You had to abandon the great symphonic plains
where sadness was too evident,
and you found a refuge
in the string quartet.
Like Shakespeare in the sonnets,
a place to open up your heart.
From the orchestra you cast into the Neva
trumpets and kettle drums,
the triangle, the sonorous bass,
and kept only the strings,
their strength and flexibility like spider silk.
Two violins, a viola and a cello
for your impassioned experiment,
your soul-distilling lab
where no one could follow and accuse you
of hoodwinking us with “musical muddle”.

This summer morning in Buenos Aires,
listening to Shostakovich in Parque Patricios,
amid ruins and unfinished work,
brings back the sadness of broken dreams.
But suddenly the snow turns to green
and this park too turns greener;
peddlers of modest wares arrive
bringing in bazaars as if from the
Thousand and One Nights.
Because we are of the 20th century
I have no inkling of music of the 21st:
enough for me the music of my century.
And you Shostakovich, like all of us,
you were a child of your century
and of vast Russia,
and you composed about a dream
which was dreamt by many of us:
your sadness was the nostalgia of that dream.
I refuse to let them push you out of the dream
while I walk through the park in ruins
and listen to the Emerson Quartet
produce the music and its lucid news,
turning daily stuff into eternal,
making of this fleeting moment
something valid perhaps
for a long time.
This requires the elegant silencing of much stuff,
that’s why you made do with the strings
and their flexible charm.
We must be silent for a while before the future.
As Brecht said after World War II:
we are at the roadside,
changing a tire.

 


 

A Note on the Translation.

Rodolfo Mattarollo and I met in 1952 when we were twelve, as freshmen at the Colegio Nacional de Buenos Aires.  Our friendship was composed mainly of conversations about music; Rodolfo played the violin, I played the piano; in the free time between classes we walked the halls talking of Beethoven and Berg.  He had been to the Teatro Colón for Karl Böhm’s Wozzeck, which he described to me, and I would try to express my marvel at the Kreisler and Rupp recording of Beethoven’s violin sonatas.  “My mother says that the violin and the piano together are like a coffer full of pearls,” Rodolfo commented.  By 1954 we were not on speaking terms, no doubt because of something disobliging or brutal that I had said: we tried to fight it out, but neither would hit the other, and so we parted.
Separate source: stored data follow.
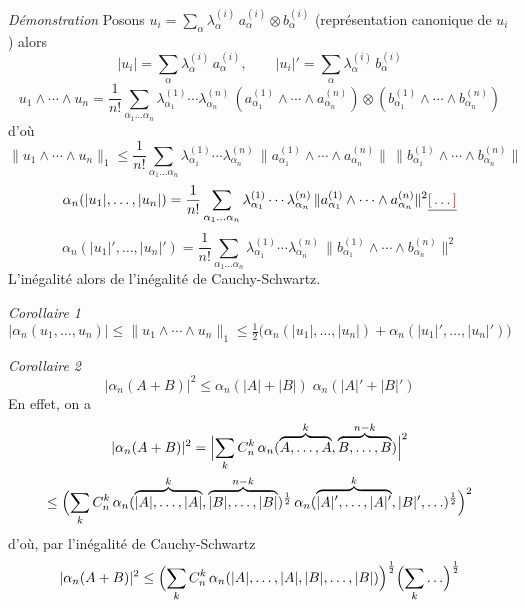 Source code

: \documentclass[11pt,a4paper]{article}
\begin{document}
\emph{Démonstration} Posons $u_i = \sum_\alpha \lambda^{(i)}_\alpha\, a^{(i)}_\alpha \otimes b^{(i)}_\alpha$ (représentation canonique de $u_i$) alors
\[
  |u_i| = \sum_\alpha \lambda^{(i)}_\alpha\, a^{(i)}_\alpha, \qquad |u_i|' = \sum_\alpha \lambda^{(i)}_\alpha\, b^{(i)}_\alpha
\]
\[
  u_1 \wedge \cdots \wedge u_n = \frac{1}{n!} \sum_{\alpha_1 \ldots \alpha_n} \lambda^{(1)}_{\alpha_1} \cdots \lambda^{(n)}_{\alpha_n}\, (a^{(1)}_{\alpha_1} \wedge \cdots \wedge a^{(n)}_{\alpha_n}) \otimes (b^{(1)}_{\alpha_1} \wedge \cdots \wedge b^{(n)}_{\alpha_n})
\]
d'où
\[
  \|u_1 \wedge \cdots \wedge u_n\|_1 \leq \frac{1}{n!} \sum_{\alpha_1 \ldots \alpha_n} \lambda^{(1)}_{\alpha_1} \cdots \lambda^{(n)}_{\alpha_n}\, \|a^{(1)}_{\alpha_1} \wedge \cdots \wedge a^{(n)}_{\alpha_n}\|\, \|b^{(1)}_{\alpha_1} \wedge \cdots \wedge b^{(n)}_{\alpha_n}\|
\]
  \ill{} 
\[
  \alpha_n(|u_1|, \ldots, |u_n|) = \frac{1}{n!} \sum_{\alpha_1 \ldots \alpha_n} \lambda^{(1)}_{\alpha_1} \cdots \lambda^{(n)}_{\alpha_n}\, \|a^{(1)}_{\alpha_1} \wedge \cdots \wedge a^{(n)}_{\alpha_n}\|^2 \struck{\ill{}}
\]
\[
  \alpha_n(|u_1|', \ldots, |u_n|') = \frac{1}{n!} \sum_{\alpha_1 \ldots \alpha_n} \lambda^{(1)}_{\alpha_1} \cdots \lambda^{(n)}_{\alpha_n}\, \|b^{(1)}_{\alpha_1} \wedge \cdots \wedge b^{(n)}_{\alpha_n}\|^2
\]
L'inégalité  \struck{\ill{}}  alors  de l'inégalité \struck{\ill{}} de Cauchy-Schwartz. 

\emph{Corollaire 1} 
\[
  |\alpha_n(u_1, \ldots, u_n)| \leq \|u_1 \wedge \cdots \wedge u_n\|_1 \leq \tfrac12\bigl(\alpha_n(|u_1|, \ldots, |u_n|) + \alpha_n(|u_1|', \ldots, |u_n|')\bigr)
\]

\emph{Corollaire 2} 
\[
  |\alpha_n(A+B)|^2 \leq \alpha_n(|A| + |B|)\; \alpha_n(|A|' + |B|')
\]
En effet, on a \struck{\ill{}}
\begin{gather*}
  |\alpha_n(A+B)|^2 = \Bigl|\sum_k C_n^k\, \alpha_n(\overbrace{A, \ldots, A}^{k}, \overbrace{B, \ldots, B}^{n-k})\Bigr|^2 \\
  \leq \Bigl(\sum_k C_n^k\, \alpha_n(\overbrace{|A|, \ldots, |A|}^{k}, \overbrace{|B|, \ldots, |B|}^{n-k})^{\frac12}\, \alpha_n(\overbrace{|A|', \ldots, |A|'}^{k}, |B|', \ldots)^{\frac12}\Bigr)^2
\end{gather*}
 d'où, par l'inégalité de Cauchy-Schwartz
\[
  |\alpha_n(A+B)|^2 \leq \Bigl(\sum_k C_n^k\, \alpha_n(|A|, \ldots, |A|, |B|, \ldots, |B|)\Bigr)^{\frac12} \Bigl(\sum_k \ldots\Bigr)^{\frac12}
\]
\end{document}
After that, the news I had of him were infrequent, indirect and vague.  I knew that he had chosen law, a profession with a strong local component, while I had chosen math, a world-wide language; when in 1966 the military took over yet again in Argentina, I decided to move to the USA, and Rodolfo decided to stay on and fight.  I heard that he was the director of a Marxist magazine, Nuevo Hombre, a phrase which even now makes me shudder.  I saw an advertisement from the late 70s or early 80s where the Argentine military solicited Mattarollo’s capture, describing him as the link between international communism and local subversion.  We met again in 2007, in our fiftieth high-school reunion, and so we talked for the first time in 53 years.

Parque Patricios is a rundown park in a working class neighborhood, in the southern side of Buenos Aires.  Other than the Emerson Quartet, not many tourists go there.